Phase 3: Second Tight (Gegenseitiges Lernen)
- Vorgehen: Nutzen Sie strukturierte Intervalle für einen harten Fakten-Check.
- Reflexion: Basiert unser Feedback auf Daten oder auf Vermutungen? Suchen wir Lösungen oder Schuldige?
- Übung: Die Fakten-Inventur – Starten Sie das Review ausschließlich mit der Frage: „Welche harten Daten haben wir seit dem letzten Mal generiert?“
Wichtiger Hinweis zur Frequenz: Intervalle von zwei Wochen sind ideal für Teams.
Warnung: Alles, was länger als drei Monate dauert, führt zu einem massiven Informationsverlust. Sie erhalten dann im Follow-up Spekulationen statt Fakten.
5. ANWENDUNG – Wirkungsfelder und Grenzen
TLT entfaltet seine Kraft dort am besten, wo komplexe Wissensarbeit auf eine lernbereite Kultur trifft.
- Anwendungsfelder: Ideal für Remote-Work und agile Transformationen. Es unterstützt Telenors Strategie, den Fokus von der physischen Präsenz („Where“) auf die Art der Wertschöpfung („How“) zu legen.
- Grenzen: Das Modell scheitert an starren bürokratischen Hierarchien oder mangelnder Empathie. Wenn Kontrolle als unumstößliche „DNA“ betrachtet wird, bleibt TLT ein leeres Versprechen.
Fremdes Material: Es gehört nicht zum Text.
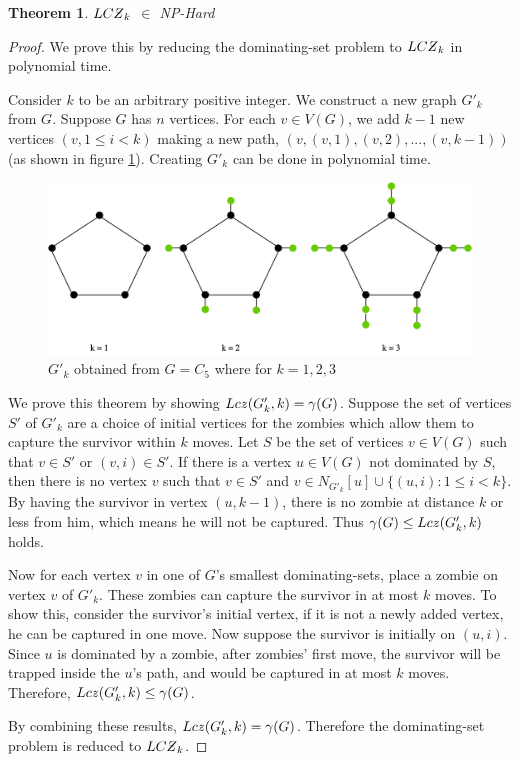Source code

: \documentclass[1p]{elsarticle}
\newtheorem{theorem}{Theorem}
\newcommand{\NPZ}{\ooalign{$Z$\cr\hfil\rule[.8ex]{.3em}{.09ex}\hfil\cr}}
\newcommand{\zn}{\ooalign{$z$\cr\hfil\rule[.5ex]{.2em}{.08ex}\hfil\cr}}
\begin{document}
	\begin{theorem}
		$LC\NPZ_k$ $\in$ NP-Hard
	\end{theorem}
	\begin{proof}
		We prove this by reducing the dominating-set problem to $LC\NPZ_k$ in polynomial time.

		Consider $k$ to be an arbitrary positive integer. We construct a new graph $G'_k$ from $G$. Suppose $G$ has $n$
		vertices. For each $v \in V(G)$, we add $k-1$ new vertices $(v,1 \leq i < k)$ making a new path,
		$(v,(v,1),(v,2),...,(v,k-1))$ (as shown in figure \ref{fig:p7}). Creating $G'_k$ can be done in polynomial time.

		\begin{figure}[h!]
			\centering
			\includegraphics[width=0.9\linewidth]{LCZ.png}
			\caption{$G'_k$ obtained from $G = C_5$ where for $k = 1,2,3$}
			\label{fig:p7}
		\end{figure}		


		We prove this theorem by showing $Lc\zn(G'_k,k) = \gamma(G)$. Suppose the set of vertices $S'$ of $G'_k$ are a
		choice of initial vertices for the zombies which allow them to capture the survivor within $k$ moves. Let $S$ be
		the set of vertices $v \in V(G)$ such that $v \in S'$ or $(v,i) \in S'$. If there is a vertex $u \in V(G)$ not
		dominated by $S$, then there is no vertex $v$ such that $v \in S'$ and $v \in N_{G'_k}[u] \cup \{(u,i): 1 \leq i
		< k\}$. By having the survivor in vertex $(u, k-1)$, there is no zombie at distance $k$ or less from him, which
		means he will not be captured. Thus $\gamma(G) \leq Lc\zn(G'_k,k)$ holds.
		
		Now for each vertex $v$ in one of $G$'s smallest dominating-sets, place a zombie on vertex $v$ of $G'_k$. These
		zombies can capture the survivor in at most $k$ moves. To show this, consider the survivor's initial vertex, if it
		is not a newly added vertex, he can be captured in one move. Now suppose the survivor is initially on $(u,i)$. Since
		$u$ is dominated by a zombie, after zombies' first move, the survivor will be trapped inside the $u$'s path, and would
		be captured in at most $k$ moves. Therefore, $Lc\zn(G'_k,k) \leq \gamma(G)$.

		By combining these results, $Lc\zn(G'_k,k) = \gamma(G)$. Therefore the dominating-set problem is reduced to
		$LC\NPZ_k$.

	\end{proof}
\end{document}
6. FALLBEISPIEL: Telenor & Digi Malaysia
Während der Pandemie 2020 musste Telenor (ein führender norwegischer Telekommunikationskonzern) fast über Nacht 18.000 Mitarbeiter ins Homeoffice überführen. In dieser Krise bewährte sich TLT als strategisches Steuerungsinstrument:
- Tight: Das Management setzte den Rahmen: „Empowering Societies“ und die radikale Beschleunigung der digitalen Customer Journey.
- Loose: Die Teams erhielten maximale Autonomie. Ein Paradebeispiel ist Digi Malaysia: Dort transformierten sich Store-Agenten eigenständig in Online-Retail-Agenten, um Kunden trotz geschlossener Läden zu unterstützen.
- Second Tight: Durch kontinuierliche Follow-ups auf Basis von Daten wurden diese Innovationen skaliert.
- Ergebnis: Das organische EBITDA stieg um 2%, und der Engagement and Enablement Index (EES) erreichte ein Allzeithoch. Dies beweist: TLT sichert Performance und Mitarbeiterbindung simultan.
7. KURZZUSAMMENFASSUNG
- Führung als Prozess: Niemand ist als visionärer Leader geboren – TLT ist eine erlernbare Fähigkeit.
- Klarheit schafft Freiheit: Nur ein extrem präzises First Tight ermöglicht echtes Loose.
- Fakten statt Spekulation: Kurze Follow-up-Zyklen sichern den Lerneffekt und verhindern wertloses Raten.
- Mindset-Shift: Führung bedeutet, den Agatha-Christie-Modus zu beherrschen – Geduld führt zur Erkenntnis.
- Strategische Brücke: TLT löst das Agile-Dilemma und verhindert den Rückfall in Waterfall-Strukturen.
8. PRAXIS-IMPULS: Courage to Change
Haben Sie den Mut, Ihre DNA der Kontrolle zu hinterfragen. Echte Führung zeigt sich im Moment des Loslassens.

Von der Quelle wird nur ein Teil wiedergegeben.